When Prince Harry allowed cameras to record his Eye Movement Desensitization and Reprocessing (EMDR) session, the therapy reached an international audience overnight. The interest is well deserved: EMDR is recognized by the World Health Organization as a first-choice treatment for Post-Traumatic Stress Disorder, and the International Society for Traumatic Stress Studies strongly recommends EMDR for children, adolescents, and adults.

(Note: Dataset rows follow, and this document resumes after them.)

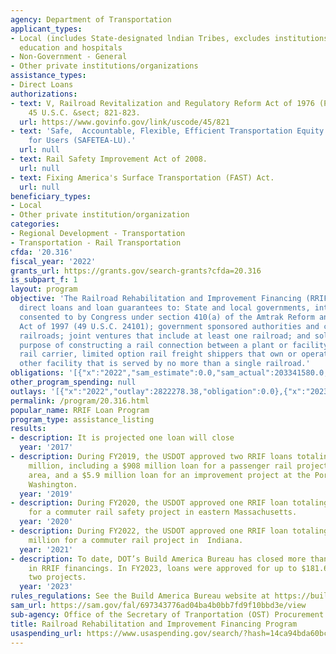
 ```yaml
---
agency: Department of Transportation
applicant_types:
- Local (includes State-designated lndian Tribes, excludes institutions of higher
  education and hospitals
- Non-Government - General
- Other private institutions/organizations
assistance_types:
- Direct Loans
authorizations:
- text: V, Railroad Revitalization and Regulatory Reform Act of 1976 (Public Law 94-210).
    45 U.S.C. &sect; 821-823.
  url: https://www.govinfo.gov/link/uscode/45/821
- text: 'Safe,  Accountable, Flexible, Efficient Transportation Equity Act: A Legacy
    for Users (SAFETEA-LU).'
  url: null
- text: Rail Safety Improvement Act of 2008.
  url: null
- text: Fixing America's Surface Transportation (FAST) Act.
  url: null
beneficiary_types:
- Local
- Other private institution/organization
categories:
- Regional Development - Transportation
- Transportation - Rail Transportation
cfda: '20.316'
fiscal_year: '2022'
grants_url: https://grants.gov/search-grants?cfda=20.316
is_subpart_f: 1
layout: program
objective: 'The Railroad Rehabilitation and Improvement Financing (RRIF) program provides
  direct loans and loan guarantees to: State and local governments, interstate compacts
  consented to by Congress under section 410(a) of the Amtrak Reform and Accountability
  Act of 1997 (49 U.S.C. 24101); government sponsored authorities and corporations;
  railroads; joint ventures that include at least one railroad; and solely for the
  purpose of constructing a rail connection between a plant or facility and a second
  rail carrier, limited option rail freight shippers that own or operate a plant or
  other facility that is served by no more than a single railroad.'
obligations: '[{"x":"2022","sam_estimate":0.0,"sam_actual":203341580.0,"usa_spending_actual":0.0},{"x":"2023","sam_estimate":200000000.0,"sam_actual":0.0,"usa_spending_actual":0.0},{"x":"2024","sam_estimate":400000000.0,"sam_actual":0.0,"usa_spending_actual":0.0}]'
other_program_spending: null
outlays: '[{"x":"2022","outlay":2822278.38,"obligation":0.0},{"x":"2023","outlay":0.0,"obligation":0.0},{"x":"2024","outlay":1535586.85,"obligation":0.0}]'
permalink: /program/20.316.html
popular_name: RRIF Loan Program
program_type: assistance_listing
results:
- description: It is projected one loan will close
  year: '2017'
- description: During FY2019, the USDOT approved two RRIF loans totaling over $913
    million, including a $908 million loan for a passenger rail project in the Dallas
    area, and a $5.9 million loan for an improvement project at the Port of Everett,
    Washington.
  year: '2019'
- description: During FY2020, the USDOT approved one RRIF loan totaling $851.15 million
    for a commuter rail safety project in eastern Massachusetts.
  year: '2020'
- description: During FY2022, the USDOT approved one RRIF loan totaling $203,341,581
    million for a commuter rail project in  Indiana.
  year: '2021'
- description: To date, DOT’s Build America Bureau has closed more than $7.6 billion
    in RRIF financings. In FY2023, loans were approved for up to $181.6 million for
    two projects.
  year: '2023'
rules_regulations: See the Build America Bureau website at https://buildamerica.dot.gov/buildamerica/financing/program-guide.
sam_url: https://sam.gov/fal/697343776ad04ba4b0bb7fd9f10bbd3e/view
sub-agency: Office of the Secretary of Tranportation (OST) Procurement Operations
title: Railroad Rehabilitation and Improvement Financing Program
usaspending_url: https://www.usaspending.gov/search/?hash=14ca94bda60bc37e20df8a85f442e12a
---
```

As an EMDRIA Certified Therapist and Consultant and a published researcher in the Journal of EMDR Practice and Research, the peer-reviewed journal of the EMDR International Association, I have spent years using EMDR with clients, training and supervising other therapists in it, and contributing to the scientific theory of how it works. This guide is my attempt to explain, clearly and honestly, what EMDR is, how it works, and whether it might be right for you.
What Does EMDR Stand For?
EMDR stands for Eye Movement Desensitization and Reprocessing. It owes its beginnings to a walk in a California park in 1987, when psychologist Dr. Francine Shapiro noticed her eyes rapidly moving back and forth while thinking of a distressing memory, and immediately noticed the emotional intensity of that memory decline. She began studying the connection between eye movements and memory, first calling her method EMD for its desensitizing effect. It was renamed EMDR in 1991 when the reprocessing effect became clear: where negative thoughts once accompanied a traumatic memory, new statements like "I'm safe now" or "I can protect myself" can be installed, along with new feelings of mastery, safety, and resolve. What followed was decades of rigorous research that transformed a walk in the park into one of the most effective trauma treatments available today.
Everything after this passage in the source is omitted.